Delta Corvi has more than 2.7 times the mass of the Sun, which is causing it to radiate a much higher energy output—roughly 69 times the Sun's luminosity. The effective temperature of the outer atmosphere is 10400 K, giving it the white hue of an A-type star. The spectrum matches a stellar classification of A0 IV(n) kB9. However, it is more luminous—65 to 70 times that of the Sun—than it would be if it were on the main sequence. Hence it is either a subgiant star around 260 million years old that has nearly exhausted the supply of hydrogen at its core and is in the process of evolving away from the main sequence of stars like the Sun, or a pre-main-sequence star around 3.2 million years old that has not completely condensed and settled on the main sequence.

In 1823, Delta Corvi was found to be a wide double star by British astronomers James South and John Herschel. Since that time, the position of the two stars with respect to each other has not changed. The magnitude 9.3 companion, HR 4757 B, with a classification of K2Ve, is at an angular separation of 24.2 arcseconds along a position angle of 214°. Although the two stars share a common proper motion, the significant differences in their estimated ages suggests that they may not be physically connected.
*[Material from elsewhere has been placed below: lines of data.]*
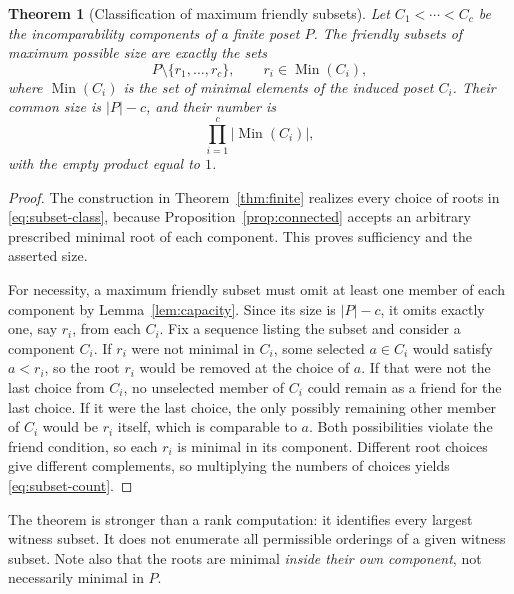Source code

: \documentclass[11pt,letterpaper]{article}
\newtheorem{theorem}{Theorem}[section]
\theoremstyle{definition}
\theoremstyle{remark}
\newcommand{\Min}{\operatorname{Min}}
\begin{document}
\begin{theorem}[Classification of maximum friendly subsets]\label{thm:subsets}
Let $C_1<\cdots<C_c$ be the incomparability components of a finite poset
$P$. The friendly subsets of maximum possible size are exactly the sets
\begin{equation}\label{eq:subset-class}
 P\setminus\{r_1,\ldots,r_c\},\qquad r_i\in\Min(C_i),
\end{equation}
where $\Min(C_i)$ is the set of minimal elements of the induced poset
$C_i$. Their common size is $|P|-c$, and their number is
\begin{equation}\label{eq:subset-count}
 \prod_{i=1}^c|\Min(C_i)|,
\end{equation}
with the empty product equal to $1$.
\end{theorem}
\begin{proof}
The construction in Theorem~\ref{thm:finite} realizes every choice of roots
in \eqref{eq:subset-class}, because Proposition~\ref{prop:connected} accepts
an arbitrary prescribed minimal root of each component. This proves
sufficiency and the asserted size.

For necessity, a maximum friendly subset must omit at least one member of
each component by Lemma~\ref{lem:capacity}. Since its size is $|P|-c$, it
omits exactly one, say $r_i$, from each $C_i$. Fix a sequence listing the
subset and consider a component $C_i$. If $r_i$ were not minimal in $C_i$,
some selected $a\in C_i$ would satisfy $a<r_i$, so the root $r_i$ would be
removed at the choice of $a$. If that were not the last choice from $C_i$,
no unselected member of $C_i$ could remain as a friend for the last choice.
If it were the last choice, the only possibly remaining other member of
$C_i$ would be $r_i$ itself, which is comparable to $a$. Both possibilities
violate the friend condition, so each $r_i$ is minimal in its component.
Different root choices give different complements, so multiplying the
numbers of choices yields \eqref{eq:subset-count}.
\end{proof}

The theorem is stronger than a rank computation: it identifies every largest
witness subset. It does not enumerate all permissible orderings of a given
witness subset. Note also that the roots are minimal \emph{inside their own
component}, not necessarily minimal in $P$.
\end{document}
A 2006 study found that Delta Corvi displayed no excess infrared emission that would otherwise suggest the presence of circumstellar matter; however, warm interstellar dust was detected in a 2014 study.

Delta Corvi may be a binary star system. There is a star that shares a similar proper motion and thus is believed to be gravitationally bound. This possible companion has a projected separation of 640 astronomical units and around 0.7 times the mass and 0.8 times the radius of the Sun.

== In culture ==
USS Algorab (AKA-8) was a United States Navy ship named after the star.

Algorab is one of the Behenian fixed stars.